Most doctors must have lost all thier wisdom teeth long ago.   ;D

hi folks. blacklab, nice to meet ya-he did indeed take the 50,000 loading dose one day last week (in addition to the 20,000 base dose for that day). i totally forgot to include that in there. this is only our second week into the regimen, so we have a little bit to go before we start to see any kind of results, i think. maz, lol. i was thinking of your remark when we were at the doc's office this morning.....

we went to BF's PCP this morning and it was a bit of a fiasco. he has only seen this PCP once, and that was the appt that got him a referral to the oto and the neuro. however, when we came in today for a blood pressure check /consult and to get some bloodwork done, not only did they not have him scheduled to do bloodwork initially(had to ask them for the order, as they were just going to send him on his merry way at the end of appt after telling him when he made the appt that he needed to be fasting), but we didn't even get to see the same doc-he had another doc helping with his rounds, and we saw her instead. she was slightly ignorant of the situation (understandably) and so we gave her the rundown of the ER visit yesterday, what happened at the neuro and how he would not prescribe him imitrex with his BP being high. she said that today his BP was great at 138/90 compared to what it was, and so he should follow up with his neuro again, possibly sooner than the previously scheduled appt 3 weeks away.

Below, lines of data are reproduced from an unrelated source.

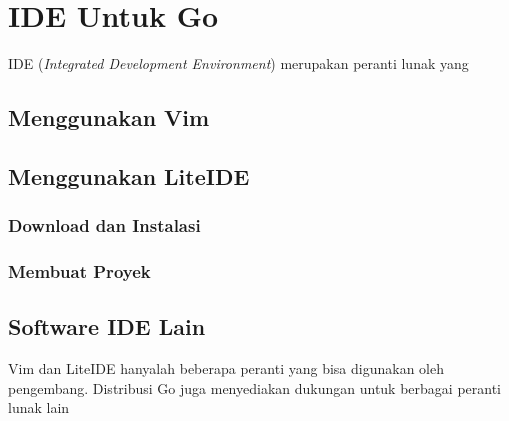 \chapter{IDE Untuk Go}

IDE (\textit{Integrated Development Environment}) merupakan peranti lunak yang 

\section{Menggunakan Vim}



\section{Menggunakan LiteIDE}

\subsection{Download dan Instalasi}


\subsection{Membuat Proyek}


\section{Software IDE Lain}

Vim dan LiteIDE hanyalah beberapa peranti yang bisa digunakan oleh pengembang. Distribusi Go juga menyediakan dukungan untuk berbagai peranti lunak lain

when we mentioned the unhappiness with the neuro due to the immediate rebuff regarding oxygen, and mentioned that we were hoping for a referral to a different doc for a second opinion and because we just didn't feel comfortable with this neuro, she went to speak to BF's actual PCP and came back saying that the PCP doesn't want to prescribe him oxygen because it's quite expensive and PCP doesn't think the insurance will cover it, and they will have to try to fight for them to cover it. the other reason being that since the neuro already declined to prescribe it, he didn't want to step on anyone's toes by doing so anyway. (WTF!)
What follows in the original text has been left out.